A Red Flag warning has been issued in southwest Oregon as more lightning is predicted in the region’s historic inferno. Due to dangerously unhealthy air, masks are now recommended for children and the elderly in the Medford area, according to the Department of Environmental Quality and Medford Alert on Wednesday evening.
The Red Flag warning for thunderstorms producing abundant lightning on the Rogue River-Siskiyou National Forest is in effect through midnight on Thursday, according to the Oregon Department of Forestry, Southwest Oregon.
Along with some rain, 914 lightning strikes hit Oregon statewide overnight Tuesday and Wednesday, many in areas already burning in the nation’s worst fire today — and possibly in history if predictions are accurate.
“We expect to keep getting this for the rest of the week,” said Jeree Mills, a spokeswoman at the federal fire center in Portland, about the lightning and rain. “It can help, or it can cause major activity. It’s hard to tell.”
Fire crews are responding to 13 new fires on the Rogue River in SiskiyouNational Forest. They were each sparked by Tuesday night’s lightning storm.
“As of noon today, 12 fires were reported on the High Cascade Ranger District and one on the Wild Rivers Ranger District,” reports the Oregon Department of Forestry.
“The U.S. Forest Service anticipated this storm and positioned people and engines to respond to reported smokes. Some areas of the Forest are receiving light rain, which is assisting with fire suppression efforts.
Fire danger throughout southwest Oregon remains extreme. Fire officials ask the public to be familiar with current public use restrictions.
There are presently four major areas burning, each named. That number has decreased as some of the uncontained fires merged.
On the southern edge of Whiskey fire in Douglas County, fire burned vigorously out of Beaver Creek, jumping lines and roads. Crews there were told to retreat to safety zones.
West of Whiskey Fire, is the Big Windy Fire where a 19-year-old water truck driver died in a crash Tuesday.

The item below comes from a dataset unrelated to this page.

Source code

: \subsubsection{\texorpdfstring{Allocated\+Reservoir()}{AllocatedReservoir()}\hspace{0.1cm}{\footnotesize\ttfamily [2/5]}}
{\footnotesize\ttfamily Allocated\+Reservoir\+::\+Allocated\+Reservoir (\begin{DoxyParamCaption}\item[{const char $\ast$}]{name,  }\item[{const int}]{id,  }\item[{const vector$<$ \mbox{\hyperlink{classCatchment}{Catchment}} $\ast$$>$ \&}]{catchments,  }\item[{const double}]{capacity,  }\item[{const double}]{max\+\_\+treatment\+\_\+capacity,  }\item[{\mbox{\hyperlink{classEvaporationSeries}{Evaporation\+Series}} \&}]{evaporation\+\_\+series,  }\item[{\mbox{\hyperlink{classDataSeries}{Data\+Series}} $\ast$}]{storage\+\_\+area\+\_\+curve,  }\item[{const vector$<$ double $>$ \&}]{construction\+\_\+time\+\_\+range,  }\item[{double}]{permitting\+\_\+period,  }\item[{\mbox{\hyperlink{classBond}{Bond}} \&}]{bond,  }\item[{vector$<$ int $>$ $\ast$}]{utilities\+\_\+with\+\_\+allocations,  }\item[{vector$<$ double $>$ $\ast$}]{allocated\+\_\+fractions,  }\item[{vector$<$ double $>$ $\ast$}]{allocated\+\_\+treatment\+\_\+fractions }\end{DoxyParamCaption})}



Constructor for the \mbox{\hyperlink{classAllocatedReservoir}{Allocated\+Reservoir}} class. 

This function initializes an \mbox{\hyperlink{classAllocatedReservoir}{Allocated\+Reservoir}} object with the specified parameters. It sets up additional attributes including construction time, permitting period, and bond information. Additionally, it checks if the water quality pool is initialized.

Fire crews reported keeping flames from jumping the Rogue River to the north.
“This area had three separate fires until Tuesday, when they merged into one,” Associated Press reported.
At the Douglas Complex, that had been the worst group of fires, residents of approximately 60 homes under an evacuation order have been told they could return home.
It was unclear exactly what whipped up that fire, but local microclimates often make turbulent conditions between 4 p.m. and 7 p.m.
“It’s kind of our witching hour,” she said.
The National Guard along with local and interstate fire workers comprise some 5000 responders in the region.